- Opening Delimiter -
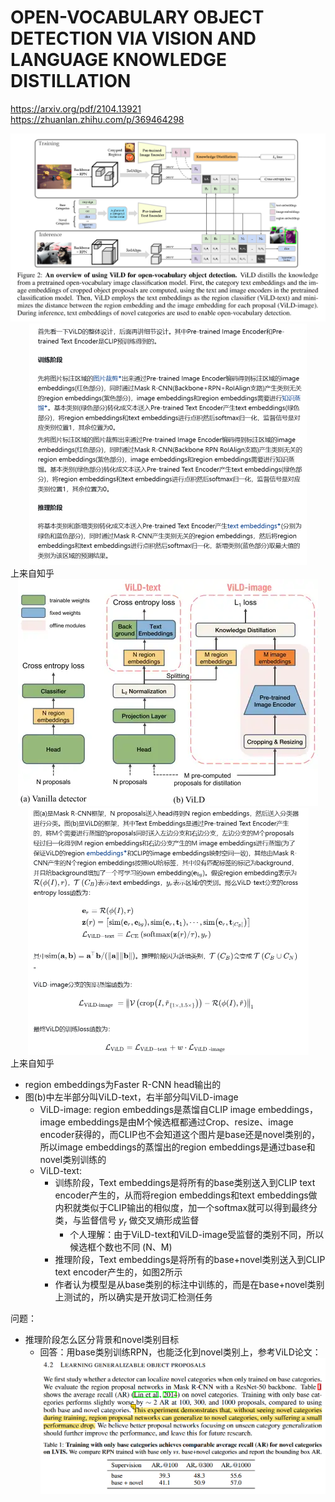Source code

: # OPEN-VOCABULARY OBJECT DETECTION VIA VISION AND LANGUAGE KNOWLEDGE DISTILLATION
https://arxiv.org/pdf/2104.13921  
https://zhuanlan.zhihu.com/p/369464298

<center><img src=../images/image-52.png style="zoom:50%"></center>
<center><img src=../images/image-55.png style="zoom:50%"></center>
上来自知乎  

<center><img src=../images/image-54.png style="zoom:100%"></center>
<center><img src=../images/image-53.png style="zoom:50%"></center>
上来自知乎  

- region embeddings为Faster R-CNN head输出的
- 图(b)中左半部分叫ViLD-text，右半部分叫ViLD-image
  - ViLD-image: region embeddings是蒸馏自CLIP image embeddings，image embeddings是由M个候选框都通过Crop、resize、image encoder获得的，而CLIP也不会知道这个图片是base还是novel类别的，所以image embeddings的蒸馏出的region embeddings是通过base和novel类别训练的
  - ViLD-text: 
    - 训练阶段，Text embeddings是将所有的base类别送入到CLIP text encoder产生的，从而将region embeddings和text embeddings做内积就类似于CLIP输出的相似度，加一个softmax就可以得到最终分类，与监督信号 $y_r$ 做交叉熵形成监督
      - 个人理解：由于ViLD-text和ViLD-image受监督的类别不同，所以候选框个数也不同 (N、M)
    - 推理阶段，Text embeddings是将所有的base+novel类别送入到CLIP text encoder产生的，如图2所示
    - 作者认为模型是从base类别的标注中训练的，而是在base+novel类别上测试的，所以确实是开放词汇检测任务

问题：
- 推理阶段怎么区分背景和novel类别目标
  - 回答：用base类别训练RPN，也能泛化到novel类别上，参考ViLD论文：
    <center><img src=../images/image-153.png style="zoom:70%"></center>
- Closing Delimiter -
▶ [Your instructions] Pictures stay out; copy every entry above exactly.

▶ [Answer for this exercise]
Source code

: # OPEN-VOCABULARY OBJECT DETECTION VIA VISION AND LANGUAGE KNOWLEDGE DISTILLATION
https://arxiv.org/pdf/2104.13921  
https://zhuanlan.zhihu.com/p/369464298

<center><img src=../images/image-52.png style="zoom:50%"></center>
<center><img src=../images/image-55.png style="zoom:50%"></center>
上来自知乎  

<center><img src=../images/image-54.png style="zoom:100%"></center>
<center><img src=../images/image-53.png style="zoom:50%"></center>
上来自知乎  

- region embeddings为Faster R-CNN head输出的
- 图(b)中左半部分叫ViLD-text，右半部分叫ViLD-image
  - ViLD-image: region embeddings是蒸馏自CLIP image embeddings，image embeddings是由M个候选框都通过Crop、resize、image encoder获得的，而CLIP也不会知道这个图片是base还是novel类别的，所以image embeddings的蒸馏出的region embeddings是通过base和novel类别训练的
  - ViLD-text: 
    - 训练阶段，Text embeddings是将所有的base类别送入到CLIP text encoder产生的，从而将region embeddings和text embeddings做内积就类似于CLIP输出的相似度，加一个softmax就可以得到最终分类，与监督信号 $y_r$ 做交叉熵形成监督
      - 个人理解：由于ViLD-text和ViLD-image受监督的类别不同，所以候选框个数也不同 (N、M)
    - 推理阶段，Text embeddings是将所有的base+novel类别送入到CLIP text encoder产生的，如图2所示
    - 作者认为模型是从base类别的标注中训练的，而是在base+novel类别上测试的，所以确实是开放词汇检测任务

问题：
- 推理阶段怎么区分背景和novel类别目标
  - 回答：用base类别训练RPN，也能泛化到novel类别上，参考ViLD论文：
    <center><img src=../images/image-153.png style="zoom:70%"></center>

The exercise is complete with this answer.